____ DATA
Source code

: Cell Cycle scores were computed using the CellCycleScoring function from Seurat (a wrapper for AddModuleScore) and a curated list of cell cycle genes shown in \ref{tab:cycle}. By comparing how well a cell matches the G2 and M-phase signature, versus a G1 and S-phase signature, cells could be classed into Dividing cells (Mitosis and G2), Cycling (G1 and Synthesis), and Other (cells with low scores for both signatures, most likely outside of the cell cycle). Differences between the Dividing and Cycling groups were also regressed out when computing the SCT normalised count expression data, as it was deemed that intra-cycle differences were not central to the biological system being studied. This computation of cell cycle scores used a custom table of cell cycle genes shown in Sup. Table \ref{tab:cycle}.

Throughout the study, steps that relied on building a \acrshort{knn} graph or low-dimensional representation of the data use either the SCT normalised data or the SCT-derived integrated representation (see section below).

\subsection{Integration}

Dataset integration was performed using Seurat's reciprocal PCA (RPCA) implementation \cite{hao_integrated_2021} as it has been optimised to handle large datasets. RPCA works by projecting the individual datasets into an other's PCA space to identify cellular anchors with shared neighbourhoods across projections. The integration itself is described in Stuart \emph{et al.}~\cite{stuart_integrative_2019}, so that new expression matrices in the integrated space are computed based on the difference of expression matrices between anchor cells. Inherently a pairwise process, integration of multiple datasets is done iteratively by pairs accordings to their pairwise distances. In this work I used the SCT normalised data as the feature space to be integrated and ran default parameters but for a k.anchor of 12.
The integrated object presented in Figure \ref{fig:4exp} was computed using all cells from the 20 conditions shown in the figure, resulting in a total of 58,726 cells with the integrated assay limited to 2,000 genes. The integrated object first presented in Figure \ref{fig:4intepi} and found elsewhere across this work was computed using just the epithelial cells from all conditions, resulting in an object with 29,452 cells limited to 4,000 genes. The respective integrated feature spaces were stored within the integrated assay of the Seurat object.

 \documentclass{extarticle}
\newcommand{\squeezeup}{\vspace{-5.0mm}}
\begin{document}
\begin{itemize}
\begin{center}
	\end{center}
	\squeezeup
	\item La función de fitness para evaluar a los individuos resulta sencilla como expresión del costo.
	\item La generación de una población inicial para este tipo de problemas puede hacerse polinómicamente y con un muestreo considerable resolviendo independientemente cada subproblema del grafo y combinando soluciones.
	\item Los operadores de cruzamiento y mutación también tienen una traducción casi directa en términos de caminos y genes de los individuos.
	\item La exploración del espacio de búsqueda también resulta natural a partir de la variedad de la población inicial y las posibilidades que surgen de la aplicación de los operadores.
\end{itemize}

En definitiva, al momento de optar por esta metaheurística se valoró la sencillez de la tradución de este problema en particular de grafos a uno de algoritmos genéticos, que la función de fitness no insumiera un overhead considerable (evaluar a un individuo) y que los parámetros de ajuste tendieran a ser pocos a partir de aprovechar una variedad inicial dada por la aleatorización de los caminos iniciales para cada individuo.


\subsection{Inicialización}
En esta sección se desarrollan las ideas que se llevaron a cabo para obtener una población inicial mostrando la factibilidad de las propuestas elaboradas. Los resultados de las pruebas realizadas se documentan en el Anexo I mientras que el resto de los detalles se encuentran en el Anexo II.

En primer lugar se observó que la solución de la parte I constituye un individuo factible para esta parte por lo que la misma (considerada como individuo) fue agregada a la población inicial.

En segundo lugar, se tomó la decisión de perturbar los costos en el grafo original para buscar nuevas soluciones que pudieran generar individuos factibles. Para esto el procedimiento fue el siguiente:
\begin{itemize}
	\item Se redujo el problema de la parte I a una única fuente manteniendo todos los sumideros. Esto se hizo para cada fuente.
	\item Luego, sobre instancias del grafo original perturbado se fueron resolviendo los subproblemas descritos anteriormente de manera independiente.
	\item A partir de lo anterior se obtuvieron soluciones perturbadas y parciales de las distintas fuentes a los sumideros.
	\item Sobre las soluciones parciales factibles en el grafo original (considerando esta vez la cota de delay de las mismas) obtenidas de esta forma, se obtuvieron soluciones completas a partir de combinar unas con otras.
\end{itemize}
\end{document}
________
EXERCISE INSTRUCTIONS
Write every entry out again. Keep each one exact.

RESULT BELOW
Source code

: Cell Cycle scores were computed using the CellCycleScoring function from Seurat (a wrapper for AddModuleScore) and a curated list of cell cycle genes shown in \ref{tab:cycle}. By comparing how well a cell matches the G2 and M-phase signature, versus a G1 and S-phase signature, cells could be classed into Dividing cells (Mitosis and G2), Cycling (G1 and Synthesis), and Other (cells with low scores for both signatures, most likely outside of the cell cycle). Differences between the Dividing and Cycling groups were also regressed out when computing the SCT normalised count expression data, as it was deemed that intra-cycle differences were not central to the biological system being studied. This computation of cell cycle scores used a custom table of cell cycle genes shown in Sup. Table \ref{tab:cycle}.

Throughout the study, steps that relied on building a \acrshort{knn} graph or low-dimensional representation of the data use either the SCT normalised data or the SCT-derived integrated representation (see section below).

\subsection{Integration}

Dataset integration was performed using Seurat's reciprocal PCA (RPCA) implementation \cite{hao_integrated_2021} as it has been optimised to handle large datasets. RPCA works by projecting the individual datasets into an other's PCA space to identify cellular anchors with shared neighbourhoods across projections. The integration itself is described in Stuart \emph{et al.}~\cite{stuart_integrative_2019}, so that new expression matrices in the integrated space are computed based on the difference of expression matrices between anchor cells. Inherently a pairwise process, integration of multiple datasets is done iteratively by pairs accordings to their pairwise distances. In this work I used the SCT normalised data as the feature space to be integrated and ran default parameters but for a k.anchor of 12.
The integrated object presented in Figure \ref{fig:4exp} was computed using all cells from the 20 conditions shown in the figure, resulting in a total of 58,726 cells with the integrated assay limited to 2,000 genes. The integrated object first presented in Figure \ref{fig:4intepi} and found elsewhere across this work was computed using just the epithelial cells from all conditions, resulting in an object with 29,452 cells limited to 4,000 genes. The respective integrated feature spaces were stored within the integrated assay of the Seurat object.

 \documentclass{extarticle}
\newcommand{\squeezeup}{\vspace{-5.0mm}}
\begin{document}
\begin{itemize}
\begin{center}
	\end{center}
	\squeezeup
	\item La función de fitness para evaluar a los individuos resulta sencilla como expresión del costo.
	\item La generación de una población inicial para este tipo de problemas puede hacerse polinómicamente y con un muestreo considerable resolviendo independientemente cada subproblema del grafo y combinando soluciones.
	\item Los operadores de cruzamiento y mutación también tienen una traducción casi directa en términos de caminos y genes de los individuos.
	\item La exploración del espacio de búsqueda también resulta natural a partir de la variedad de la población inicial y las posibilidades que surgen de la aplicación de los operadores.
\end{itemize}

En definitiva, al momento de optar por esta metaheurística se valoró la sencillez de la tradución de este problema en particular de grafos a uno de algoritmos genéticos, que la función de fitness no insumiera un overhead considerable (evaluar a un individuo) y que los parámetros de ajuste tendieran a ser pocos a partir de aprovechar una variedad inicial dada por la aleatorización de los caminos iniciales para cada individuo.


\subsection{Inicialización}
En esta sección se desarrollan las ideas que se llevaron a cabo para obtener una población inicial mostrando la factibilidad de las propuestas elaboradas. Los resultados de las pruebas realizadas se documentan en el Anexo I mientras que el resto de los detalles se encuentran en el Anexo II.

En primer lugar se observó que la solución de la parte I constituye un individuo factible para esta parte por lo que la misma (considerada como individuo) fue agregada a la población inicial.

En segundo lugar, se tomó la decisión de perturbar los costos en el grafo original para buscar nuevas soluciones que pudieran generar individuos factibles. Para esto el procedimiento fue el siguiente:
\begin{itemize}
	\item Se redujo el problema de la parte I a una única fuente manteniendo todos los sumideros. Esto se hizo para cada fuente.
	\item Luego, sobre instancias del grafo original perturbado se fueron resolviendo los subproblemas descritos anteriormente de manera independiente.
	\item A partir de lo anterior se obtuvieron soluciones perturbadas y parciales de las distintas fuentes a los sumideros.
	\item Sobre las soluciones parciales factibles en el grafo original (considerando esta vez la cota de delay de las mismas) obtenidas de esta forma, se obtuvieron soluciones completas a partir de combinar unas con otras.
\end{itemize}
\end{document}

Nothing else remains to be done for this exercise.